В этом отношении богословие всего лишь обычная часть человеческой культуры, которая в своей сфере встречает ту же проблему, что и все остальные. Но встретить проблему не значит капитулировать перед ней. Как в познании мира и человека исследователь должен найти средства для того, чтобы вырваться из плена своей субъективности – так и в богословии. Аргументом о том, что «субъективность неизбежна», можно убить не только богословие – им можно убить и науку. Но в течение веков человечество создает технику контроля над своей неизбежной субъективностью, технику ее рефлексии, осознания. Тем самым оно учится вносить необходимые коррективы в свою картину мира.

Не надо бояться того, что мы люди. Разговоры о непостижимости и о молчании могут оборачиваться просто-таки терроризмом. Елена Рерих, провозгласившая лозунг "необходимо выдвинуть претворение буддизма в ленинизм"{118}, так осаживает попытки заговорить прямо о Боге: "Восток запретил всякое обсуждение Неизреченного, сосредоточив всю силу познавания лишь на величественных проявлениях Тайны”{119}.

Как видим, апофатика может быть воинственной. Однако, если предположить, что Бог есть любовь, то можно уйти из под этих запретов "Востока". Любовь ищет понимания. И потому Бог есть Слово, есть обращенность. Непостижимое само высказало себя - а потому уже нет нужды всегда и во всем соглашаться с тютчевским Silentium'ом[37]: “я не принадлежу к числу тех запуганных, которые все изреченное мнят ложью” (Вяч. Иванов){120}.

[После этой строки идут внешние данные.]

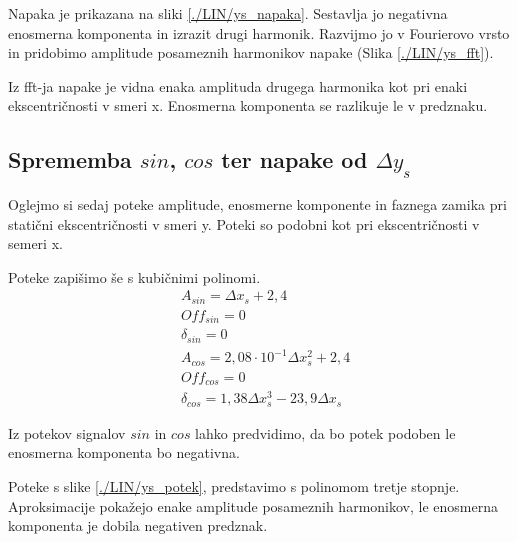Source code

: Napaka je prikazana na sliki \ref{./LIN/ys_napaka}. Sestavlja jo negativna enosmerna komponenta in izrazit drugi harmonik.
Razvijmo jo v Fourierovo vrsto in pridobimo amplitude posameznih harmonikov napake (Slika \ref{./LIN/ys_fft}).

Iz fft-ja napake je vidna enaka amplituda drugega harmonika kot pri enaki ekscentričnosti v smeri x. Enosmerna komponenta se razlikuje le v predznaku.
\newpage
\subsection{Sprememba $sin$, $cos$ ter napake od $\Delta y_s$}

Oglejmo si sedaj poteke amplitude, enosmerne komponente in faznega zamika pri statični ekscentričnosti v smeri y. Poteki so podobni kot pri ekscentričnosti v semeri x.

Poteke zapišimo še s kubičnimi polinomi.
\begin{eqnarray}
 &A_{sin} = \Delta x_s+2,4\\
 &Off_{sin} = 0 \\
 &\delta_{sin} =0 \\
 &A_{cos} = 2,08 \cdot 10^{-1} \Delta x_s^2+2,4\\
 &Off_{cos} = 0 \\
 &\delta_{cos} = 1,38 \Delta x_s^3- 23,9 \Delta x_s
\end{eqnarray}

Iz potekov signalov $sin$ in $cos$ lahko predvidimo, da bo potek podoben le enosmerna komponenta bo negativna.


Poteke s slike \ref{./LIN/ys_potek}, predstavimo s polinomom tretje stopnje. Aproksimacije pokažejo enake amplitude posameznih harmonikov, le enosmerna komponenta je dobila negativen predznak.

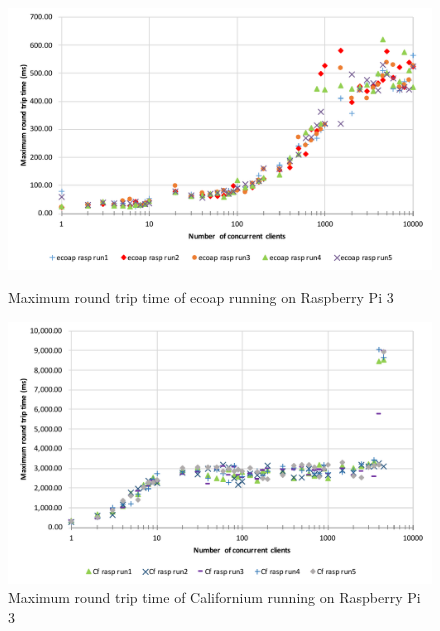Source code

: \begin{figure}[!htbp]
\centering
\includegraphics[scale = 0.8]{ecoap_max_round_trip_time_rasp}
\caption{Maximum round trip time of ecoap running on Raspberry Pi 3}
\label{fig:ecoap_max_round_trip_time_rasp}
\includegraphics[scale = 0.8]{californium_max_round_trip_time_rasp}
\caption{Maximum round trip time of Californium running on Raspberry Pi 3}
\label{fig:californium_max_round_trip_time_rasp}
\end{figure}


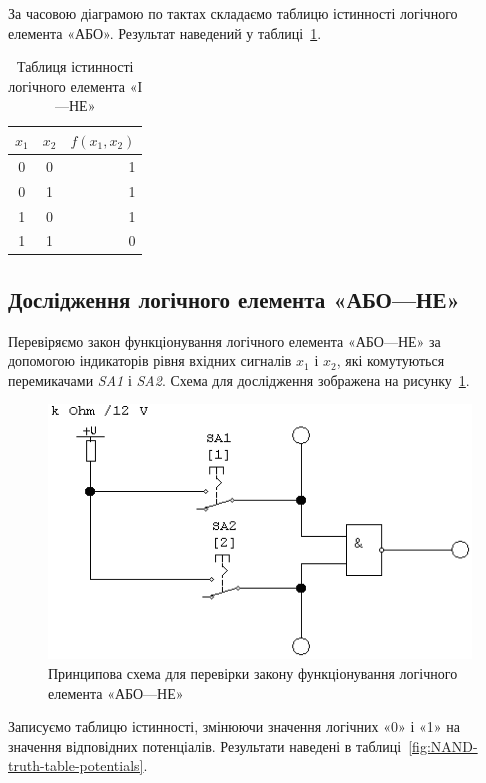 \documentclass[a4paper,oneside,DIV=10,12pt]{scrartcl}
\newcommand\schel[1]{\textit{#1}}
\begin{document}
			За часовою діаграмою по тактах складаємо таблицю істинності логічного елемента «АБО». Результат наведений у таблиці~\ref{fig:NAND-truth-table}.
			
			\begin{table}[!htbp]
			\centering
				\begin{tabular}{ccr}
					\toprule
						$x_1$ & $x_2$ & $f(x_1, x_2)$\\
					\midrule
						0     & 0     & 1\\
						0     & 1     & 1\\
						1     & 0     & 1\\
						1     & 1     & 0\\
					\bottomrule
				\end{tabular}
			\caption{Таблиця істинності логічного елемента «І—НЕ»}
			\label{fig:NAND-truth-table}
			\end{table}
			
		\subsection{Дослідження логічного елемента «АБО—НЕ»}
			Перевіряємо закон функціонування логічного елемента «АБО—НЕ» за допомогою індикаторів рівня вхідних сигналів $x_1$ і $x_2$, які комутуються перемикачами \schel{SA1} і \schel{SA2}. Схема для дослідження зображена на рисунку~\ref{fig:NOR-function-law-schematic}.
			
			\begin{figure}[!htbp]
			\centering
				\includegraphics[]{schematics/05-01-NOR.png}
			\caption{Принципова схема для перевірки закону функціонування логічного елемента «АБО—НЕ»}
			\label{fig:NOR-function-law-schematic}
			\end{figure}
			
			Записуємо таблицю істинності, змінюючи значення логічних «0» і «1» на значення відповідних потенціалів. Результати наведені в таблиці~\ref{fig:NAND-truth-table-potentials}.
			
\end{document}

Да, наши слова человечны, а наши представления о Боге антропоморфичны (человеко-образны). Но разве кто-нибудь знает не антропоморфный сектор нашей культуры? Какими образами и словами должны мы заменить обруганный «антропоморфизм»? Какие представления должны придти на смену человеко-образным? - Амебо-образные? Жирафо-образные? Марсиано-образные? Поэтому не надо ругаться словом "антропоморфизм".

Мы не можем говорить на ином языке, нежели человеческом. Не можем говорить не по человечески ни о мире элементарных частиц, ни о Боге: «Мы часто в своих рассуждениях приписываем Богу человеческое, но это просто потому, что у нас нет другого языка»{121}.

Задача культуры в целом – очеловечить мир, в котором мы живем. Путь очеловечивания – это путь расстановки ориентиров (ориентиры возникают как наложение человеческих интересов на не-человеческий мир). Эти ориентиры создаются через наречение имен. Человек своими, человеческими именами называет мир, в который он входит.

Антропоморфизм бывает разный. Он бывает неосознанным, когда человек действительно слишком наивно и слишком примитивно проецириует свои предпочтения и предположения в мир иной. Человек еще не осознал тайны своей субъективности. Он еще не отделяет себя от мира, считая себя всего лишь частичкой окружающего космоса, и потому, не понимая своей уникальной инаковости, своей неотмирности, не задумывается над тем, как его инаковость влияет на его восприятие того мира, который лежит совсем в ином измерении, чем он сам. Свои действия и свои мысли, свою речь он воспринимает как нечто «естественное», как нечто, что само собой разумеется. Весь мир для него естественно человечен, а сам человек естественно же космичен. Это антропоморфизм примитивного язычества.